# Independent vs Dependent Regression correlation?

I am trying to look at stock tickers. For example "MSFT" is the stock ticker for Microsoft. Using the package quantmod, an R package, I can get the latest 365 days of stock prices.

Each quarter a company will release their financial statements. The balance sheet, income statement, and cash flow documents. Now using these documents I can calculate certain financial ratios, such as the P/E ratio (Price/Earnings ratio). I would like to see how these ratios correlate to stock price. I will have four different P/E ratio calculations, because the financial statements are released quarterly.
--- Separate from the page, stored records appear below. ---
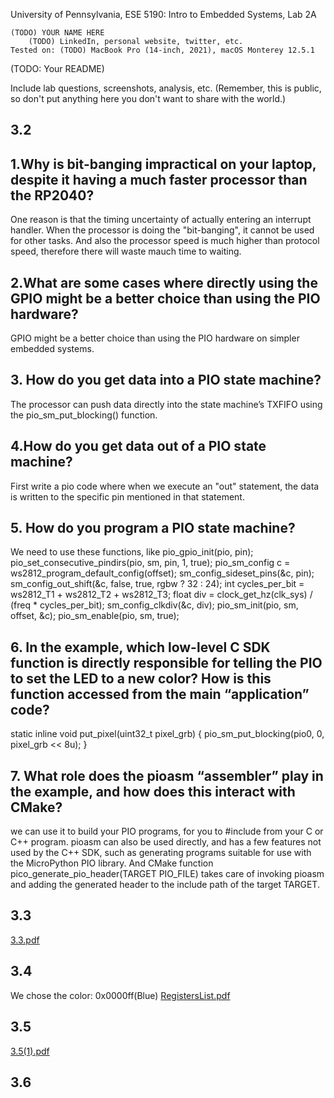 University of Pennsylvania, ESE 5190: Intro to Embedded Systems, Lab 2A

    (TODO) YOUR NAME HERE
        (TODO) LinkedIn, personal website, twitter, etc.
    Tested on: (TODO) MacBook Pro (14-inch, 2021), macOS Monterey 12.5.1

(TODO: Your README)

Include lab questions, screenshots, analysis, etc. (Remember, this is public, so don't put anything here you don't want to share with the world.)
## 3.2

## 1.Why is bit-banging impractical on your laptop, despite it having a much faster processor than the RP2040?
One reason is that the timing uncertainty of actually entering an interrupt handler. When the processor is doing the "bit-banging", it cannot be used for other tasks. And also the processor speed is much higher than protocol speed, therefore there will waste mauch time to waiting.

## 2.What are some cases where directly using the GPIO might be a better choice than using the PIO hardware?
GPIO might be a better choice than using the PIO hardware on simpler embedded systems.

## 3. How do you get data into a PIO state machine?
The processor can push data directly into the state machine’s TXFIFO using the pio_sm_put_blocking() function. 

## 4.How do you get data out of a PIO state machine? 
First write a pio code where when we execute an "out" statement, the data is written to the specific pin mentioned in that statement.

## 5. How do you program a PIO state machine?
We need to use these functions, like pio_gpio_init(pio, pin); pio_set_consecutive_pindirs(pio, sm, pin, 1, true);  pio_sm_config c = ws2812_program_default_config(offset); sm_config_sideset_pins(&c, pin); sm_config_out_shift(&c, false, true, rgbw ? 32 : 24); int cycles_per_bit = ws2812_T1 + ws2812_T2 + ws2812_T3; float div = clock_get_hz(clk_sys) / (freq * cycles_per_bit); sm_config_clkdiv(&c, div); pio_sm_init(pio, sm, offset, &c); pio_sm_enable(pio, sm, true);

## 6. In the example, which low-level C SDK function is directly responsible for telling the PIO to set the LED to a new color? How is this function accessed from the main “application” code?
 static inline void put_pixel(uint32_t pixel_grb) {
   pio_sm_put_blocking(pio0, 0, pixel_grb << 8u);
   }
   
## 7.  What role does the pioasm “assembler” play in the example, and how does this interact with CMake?
we can use it to build your PIO programs, for you to #include from your C or C++ program. pioasm can also be used directly, and has a few features not used by the C++ SDK, such as generating programs suitable for use with the MicroPython PIO library. And CMake function pico_generate_pio_header(TARGET PIO_FILE) takes care of invoking pioasm and adding the generated header to the include path of the target TARGET.


## 3.3 

[3.3.pdf](https://github.com/Phoebe-www/ese5190-2022-lab2-into-the-void-star/files/9806261/3.3.pdf)

## 3.4

We chose the color: 0x0000ff(Blue)
[RegistersList.pdf](https://github.com/Phoebe-www/ese5190-2022-lab2-into-the-void-star/files/9806768/RegistersList.pdf)

## 3.5

[3.5(1).pdf](https://github.com/Phoebe-www/ese5190-2022-lab2-into-the-void-star/files/9807531/3.5.1.pdf)


## 3.6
My problem is I have way more than four stock prices since these are released on a daily basis. If I only use the latest four quarters stock prices as shown below, I know I will run into an error of not having enough data points to make a significant statistical prediction:

Dependent Variable-Stock Price: $2.00,$3.00, $3.50,$3.25

Independent Variable 1-# Days: 90, 180, 270, 360

Independent Variable 2-PE Ratio: 36, 48, 41, 51

But, if I use a different stock price on a daily basis, I run into having to repeat four different PE ratios a great many times as shown below. I feel like this will spit out a better p-value, but doubt you should even do this. I've learned regression on my own, so I don't know if the below is valid and the consequences of doing this:

Dependent Variable-Stock Price: $2.00,$2.05,..., $3.00,$2.97,..., $2.50,$2.60,..., $3.25,$3.28

Indpendent Variable 1-# Days: 90, 91,..., 180, 181,..., 270, 271,..., 360, 361

Indpendent Variable 2-PE Ratio: 36, 36,..., 48, 48,..., 41, 41,..., 51, 51

Would there be any way to work around either problem of not having enough data to make a significant prediction or not having to repeat values in the independent variable PE ratio?

If one carries back the dividend as adding value to a stock settlement price on a prorated basis one is doing the same thing as any other investor and usually the stock price on any give day already reflects that value as an estimate based on the expected future dividend. It then stands to reason that one should discount the prorated dividend from the stock price. Keeping this simple, one can say that at dividend day just after dividend issue, the stock is the market settlement value plus zero credited accumulated dividend. The P/E for that day is clearly $P/Div_{Q0}$. Now, since we have truth data for the next dividend, a simple (if slightly inaccurate) model of dividend discounted settlement value would be for elapsed day one $\frac{P_1-Div_{Q1}/90}{Div_{Q1}}=\frac{P_1}{Div_{Q1}}-\frac{1}{90}$ or in general for $0<n<90$ days is $P/E=\frac{P_n}{Div_{Q1}}-\frac{n}{90}$, which we can recalculate for each $j^{th}$ dividend, $Div_{Qj}$.